CGS CIMB Sekuritas dalam laporan terkait prospek industri otomotif Indonesia menyebutkan bahwa Gaikindo mematok target peningkatan penjualan mobil menjadi 1,1 unit tahun ini, meskipun Indonesia sedang menggelar pemilihan umum presiden.
“Gaikindo menyebutkan bahwa Indonesia memiliki pasar potensial otomotif di dunia didukung dengan jumlah penduduk terbesar keempat dunia. Selain itu rasio kepemilikan mobil per penduduk di Indonesia masih rendah, yaitu 99 mobil per 1.000 penduduk, dibandingkan Malaysia per 490 orang dan Thailand per 275 penduduk,” tulis analis CGS CIMB Sekuritas Owen Tjandra, Utami Ratnasari, dan Handy Noverdanus dalam riset yang dikutip di Jakarta, Jumat (9/2/2024).
Baca Juga
Bukan Mobil Listrik, Sentimen Negatif Saham Astra (ASII) Ternyata Ini
Berlanjutnya pertumbuhan penjualan mobil, terang CIGS CIMB Sekuritas juga didukung atas target pertumbuhan GDP di atas 5% per tahun, peluang penurunan tingkat suku bunga, daya beli masyarakat dengan harga mobil di bawah Rp 300 juta, dan insentif dari pemerintah.
“Sejumlah faktor tersebut yang menopang pertumbuhan penjualan mobil, sehingga pemilu dinilai hanya berdampak minimal terhadap angka pembelian mobil,” terangnya.
Terkait mobil yang diminati konsumen, dia mengatakan, mobil hybrid akan menjadi produk transisi sebelum masyarakat beralik ke mobil listrik murni. Hal ini dipengaruhi belum lengkapnya stasiun pengecasan kendaraan listrik, harga jual kembali mobil listrik lebih rendah, dan harga pembelian baru mobil listrik mahal di atas Rp 300 juta.
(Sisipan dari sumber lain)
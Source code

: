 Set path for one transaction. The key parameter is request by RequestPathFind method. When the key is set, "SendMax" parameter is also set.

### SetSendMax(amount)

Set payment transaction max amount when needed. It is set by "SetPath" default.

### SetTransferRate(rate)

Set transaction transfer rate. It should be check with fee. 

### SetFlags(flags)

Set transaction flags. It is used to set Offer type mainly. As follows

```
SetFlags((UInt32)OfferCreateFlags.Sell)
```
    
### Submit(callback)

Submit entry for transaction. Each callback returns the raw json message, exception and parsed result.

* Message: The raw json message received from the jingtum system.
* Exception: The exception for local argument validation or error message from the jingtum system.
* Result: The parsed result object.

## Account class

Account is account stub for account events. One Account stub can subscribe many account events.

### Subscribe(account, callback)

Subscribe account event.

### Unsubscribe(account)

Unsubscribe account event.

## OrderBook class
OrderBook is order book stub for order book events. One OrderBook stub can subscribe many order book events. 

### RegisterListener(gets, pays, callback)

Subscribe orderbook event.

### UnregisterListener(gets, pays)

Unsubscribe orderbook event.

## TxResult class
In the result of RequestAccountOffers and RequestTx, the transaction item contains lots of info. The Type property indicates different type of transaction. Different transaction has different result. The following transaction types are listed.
Sejumlah produsen mobil juga tengah berdiskusi secara insentif dengan pemerintah untuk mendapatkan insentif terhadap penjualan mobil hybrid.
Baca Juga
Berbagai faktor tersebut mendorong Gaikindo untuk mempertahankan penjualan 1,1 juta unit mobil tahun ini. Mobil hybrid dan mobil baris tiga akan tetap menjadi motor peningkatan penjualan mobil.
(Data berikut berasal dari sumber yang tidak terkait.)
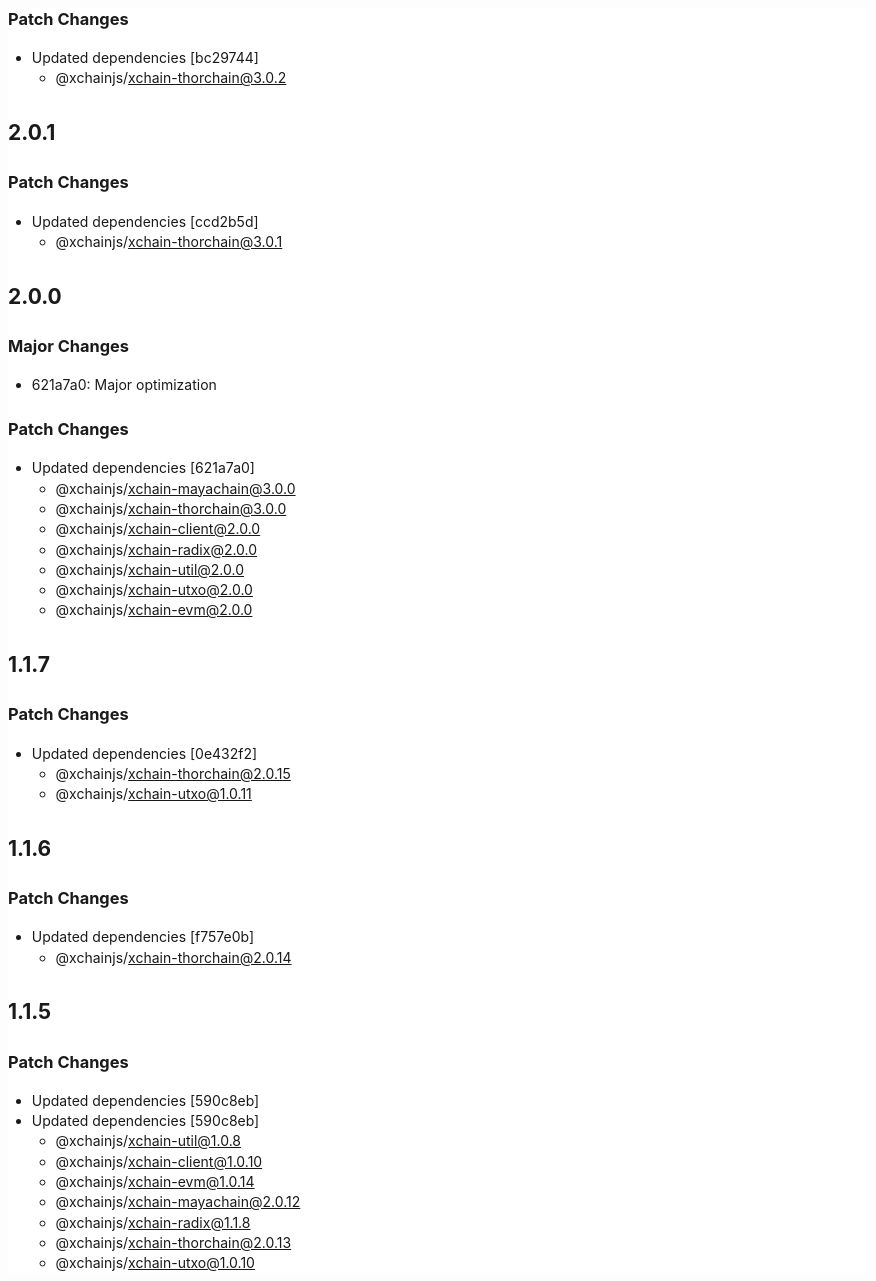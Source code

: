 ### Patch Changes

- Updated dependencies [bc29744]
  - @xchainjs/xchain-thorchain@3.0.2

## 2.0.1

### Patch Changes

- Updated dependencies [ccd2b5d]
  - @xchainjs/xchain-thorchain@3.0.1

## 2.0.0

### Major Changes

- 621a7a0: Major optimization

### Patch Changes

- Updated dependencies [621a7a0]
  - @xchainjs/xchain-mayachain@3.0.0
  - @xchainjs/xchain-thorchain@3.0.0
  - @xchainjs/xchain-client@2.0.0
  - @xchainjs/xchain-radix@2.0.0
  - @xchainjs/xchain-util@2.0.0
  - @xchainjs/xchain-utxo@2.0.0
  - @xchainjs/xchain-evm@2.0.0

## 1.1.7

### Patch Changes

- Updated dependencies [0e432f2]
  - @xchainjs/xchain-thorchain@2.0.15
  - @xchainjs/xchain-utxo@1.0.11

## 1.1.6

### Patch Changes

- Updated dependencies [f757e0b]
  - @xchainjs/xchain-thorchain@2.0.14

## 1.1.5

### Patch Changes

- Updated dependencies [590c8eb]
- Updated dependencies [590c8eb]
  - @xchainjs/xchain-util@1.0.8
  - @xchainjs/xchain-client@1.0.10
  - @xchainjs/xchain-evm@1.0.14
  - @xchainjs/xchain-mayachain@2.0.12
  - @xchainjs/xchain-radix@1.1.8
  - @xchainjs/xchain-thorchain@2.0.13
  - @xchainjs/xchain-utxo@1.0.10
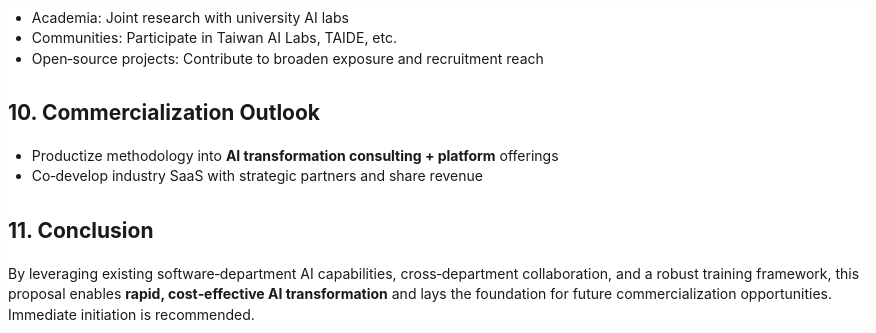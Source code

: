 * Academia: Joint research with university AI labs
* Communities: Participate in Taiwan AI Labs, TAIDE, etc.
* Open‑source projects: Contribute to broaden exposure and recruitment reach

## 10. Commercialization Outlook

* Productize methodology into **AI transformation consulting + platform** offerings
* Co‑develop industry SaaS with strategic partners and share revenue

## 11. Conclusion

By leveraging existing software‑department AI capabilities, cross‑department collaboration, and a robust training framework, this proposal enables **rapid, cost‑effective AI transformation** and lays the foundation for future commercialization opportunities. Immediate initiation is recommended.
Hal ini mendorong CGS CIMB Sekuritas kembali mempertahankan peringkat add saham PT Astra International Tbk (ASII) dengan target harga Rp 6.600. Target tersebut mempertimbangkan keberhasilan perseoran untuk mempertahankan pangsa pasar mobilnya.
“Kami tetap menyukai saham ASII didukung ekosistem otomotif yang kuat. Kami meyakini penetrasi pasar perseroan mobil tiga barus dan hybrid akan mendorong pangsa pasarnya tetap kuat sama seperti tahun lalu 56%,” terangnya.